Source data:
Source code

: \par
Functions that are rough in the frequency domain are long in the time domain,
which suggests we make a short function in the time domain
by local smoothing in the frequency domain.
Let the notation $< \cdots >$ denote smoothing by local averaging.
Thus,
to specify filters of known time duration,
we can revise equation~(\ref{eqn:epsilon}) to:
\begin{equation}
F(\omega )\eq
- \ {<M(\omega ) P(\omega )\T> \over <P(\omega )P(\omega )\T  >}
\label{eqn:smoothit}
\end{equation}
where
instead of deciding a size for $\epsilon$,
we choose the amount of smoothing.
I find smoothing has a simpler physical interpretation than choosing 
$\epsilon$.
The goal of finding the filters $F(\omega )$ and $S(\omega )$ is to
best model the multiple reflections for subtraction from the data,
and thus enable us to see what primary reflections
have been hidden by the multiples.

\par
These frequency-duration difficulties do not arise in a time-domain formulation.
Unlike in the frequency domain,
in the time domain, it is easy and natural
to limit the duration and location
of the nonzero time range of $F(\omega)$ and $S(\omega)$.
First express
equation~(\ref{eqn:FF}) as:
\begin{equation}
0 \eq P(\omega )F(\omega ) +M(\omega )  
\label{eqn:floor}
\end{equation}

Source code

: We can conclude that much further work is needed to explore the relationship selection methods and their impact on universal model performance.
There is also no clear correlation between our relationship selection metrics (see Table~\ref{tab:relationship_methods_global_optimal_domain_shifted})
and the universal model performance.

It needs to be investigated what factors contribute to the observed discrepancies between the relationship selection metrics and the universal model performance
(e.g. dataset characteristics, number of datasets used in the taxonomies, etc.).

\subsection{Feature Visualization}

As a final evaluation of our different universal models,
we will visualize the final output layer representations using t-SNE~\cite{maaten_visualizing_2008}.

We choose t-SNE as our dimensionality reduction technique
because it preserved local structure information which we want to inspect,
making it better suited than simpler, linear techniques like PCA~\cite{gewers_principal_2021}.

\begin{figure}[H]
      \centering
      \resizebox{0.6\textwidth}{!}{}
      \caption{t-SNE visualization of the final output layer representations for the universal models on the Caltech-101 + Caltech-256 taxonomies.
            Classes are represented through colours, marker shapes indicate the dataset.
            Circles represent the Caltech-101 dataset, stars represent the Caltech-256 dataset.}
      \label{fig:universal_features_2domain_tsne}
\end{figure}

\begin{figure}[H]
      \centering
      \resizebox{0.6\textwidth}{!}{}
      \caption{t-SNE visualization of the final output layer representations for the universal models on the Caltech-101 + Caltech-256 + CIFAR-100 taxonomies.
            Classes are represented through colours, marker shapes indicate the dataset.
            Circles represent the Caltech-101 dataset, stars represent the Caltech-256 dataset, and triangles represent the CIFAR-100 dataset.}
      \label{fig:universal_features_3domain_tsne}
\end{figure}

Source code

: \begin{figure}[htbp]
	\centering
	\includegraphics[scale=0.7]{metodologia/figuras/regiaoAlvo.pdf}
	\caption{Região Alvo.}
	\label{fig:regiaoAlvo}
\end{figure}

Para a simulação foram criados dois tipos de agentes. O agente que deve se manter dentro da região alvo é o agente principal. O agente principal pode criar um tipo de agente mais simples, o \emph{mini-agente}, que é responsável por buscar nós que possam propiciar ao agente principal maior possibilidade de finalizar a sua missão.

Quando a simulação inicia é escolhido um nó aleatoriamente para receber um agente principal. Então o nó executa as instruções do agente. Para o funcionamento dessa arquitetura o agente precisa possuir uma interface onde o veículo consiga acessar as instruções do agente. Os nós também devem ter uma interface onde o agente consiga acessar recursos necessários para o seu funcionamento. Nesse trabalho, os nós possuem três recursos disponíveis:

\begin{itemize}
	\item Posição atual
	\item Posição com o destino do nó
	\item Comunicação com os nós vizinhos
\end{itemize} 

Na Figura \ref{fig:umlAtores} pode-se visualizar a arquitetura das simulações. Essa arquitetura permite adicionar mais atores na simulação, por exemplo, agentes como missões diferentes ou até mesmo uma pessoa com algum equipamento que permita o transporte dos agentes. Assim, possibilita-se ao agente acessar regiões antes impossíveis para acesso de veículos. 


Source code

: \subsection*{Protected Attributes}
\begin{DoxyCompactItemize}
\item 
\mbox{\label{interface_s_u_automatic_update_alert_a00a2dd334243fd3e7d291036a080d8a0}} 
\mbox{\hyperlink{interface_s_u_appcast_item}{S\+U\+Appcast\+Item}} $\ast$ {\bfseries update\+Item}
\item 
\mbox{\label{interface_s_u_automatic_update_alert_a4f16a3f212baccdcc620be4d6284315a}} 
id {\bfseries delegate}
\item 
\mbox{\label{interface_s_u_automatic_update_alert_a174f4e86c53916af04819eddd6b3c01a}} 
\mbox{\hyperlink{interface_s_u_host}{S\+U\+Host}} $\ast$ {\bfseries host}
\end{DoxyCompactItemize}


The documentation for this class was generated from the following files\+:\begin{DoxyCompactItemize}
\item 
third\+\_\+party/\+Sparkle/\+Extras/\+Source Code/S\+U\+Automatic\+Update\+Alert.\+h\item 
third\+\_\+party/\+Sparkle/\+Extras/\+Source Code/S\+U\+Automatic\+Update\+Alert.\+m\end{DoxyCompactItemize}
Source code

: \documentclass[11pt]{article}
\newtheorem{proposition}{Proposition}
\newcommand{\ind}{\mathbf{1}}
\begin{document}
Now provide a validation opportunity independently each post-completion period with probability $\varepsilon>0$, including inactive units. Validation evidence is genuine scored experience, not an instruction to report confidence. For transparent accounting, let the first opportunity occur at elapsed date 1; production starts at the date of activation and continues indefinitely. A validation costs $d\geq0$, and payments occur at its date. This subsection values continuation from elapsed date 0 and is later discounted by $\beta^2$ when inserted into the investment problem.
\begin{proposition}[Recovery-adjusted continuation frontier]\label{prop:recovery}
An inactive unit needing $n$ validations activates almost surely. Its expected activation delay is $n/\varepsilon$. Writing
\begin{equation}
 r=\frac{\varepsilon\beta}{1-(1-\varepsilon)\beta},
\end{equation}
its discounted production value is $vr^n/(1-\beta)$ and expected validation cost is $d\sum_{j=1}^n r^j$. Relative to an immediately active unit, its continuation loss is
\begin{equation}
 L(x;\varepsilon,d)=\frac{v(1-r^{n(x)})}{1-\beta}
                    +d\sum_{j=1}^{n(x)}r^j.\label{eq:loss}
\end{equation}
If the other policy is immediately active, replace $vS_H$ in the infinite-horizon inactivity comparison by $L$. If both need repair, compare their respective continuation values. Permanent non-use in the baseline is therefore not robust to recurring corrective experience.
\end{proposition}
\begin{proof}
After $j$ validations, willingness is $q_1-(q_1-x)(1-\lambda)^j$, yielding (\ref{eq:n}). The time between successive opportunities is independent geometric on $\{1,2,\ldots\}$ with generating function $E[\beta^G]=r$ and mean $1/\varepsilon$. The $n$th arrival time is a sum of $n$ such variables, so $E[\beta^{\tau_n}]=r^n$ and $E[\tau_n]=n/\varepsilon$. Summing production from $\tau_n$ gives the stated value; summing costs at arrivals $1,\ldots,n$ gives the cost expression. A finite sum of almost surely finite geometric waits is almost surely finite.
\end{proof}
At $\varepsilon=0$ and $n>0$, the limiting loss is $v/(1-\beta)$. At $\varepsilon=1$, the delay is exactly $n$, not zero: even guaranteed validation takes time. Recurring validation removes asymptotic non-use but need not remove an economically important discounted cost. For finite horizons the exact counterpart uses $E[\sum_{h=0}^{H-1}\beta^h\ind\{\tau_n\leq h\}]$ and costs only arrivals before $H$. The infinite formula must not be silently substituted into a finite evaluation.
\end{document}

Description of the task: Starting at the line above that contains "we choose the amount of smoothing.", repeat each line exactly up to and including the line that contains "Unlike in the", and stop there.

Response area:
we choose the amount of smoothing.
I find smoothing has a simpler physical interpretation than choosing 
$\epsilon$.
The goal of finding the filters $F(\omega )$ and $S(\omega )$ is to
best model the multiple reflections for subtraction from the data,
and thus enable us to see what primary reflections
have been hidden by the multiples.

\par
These frequency-duration difficulties do not arise in a time-domain formulation.
Unlike in the frequency domain,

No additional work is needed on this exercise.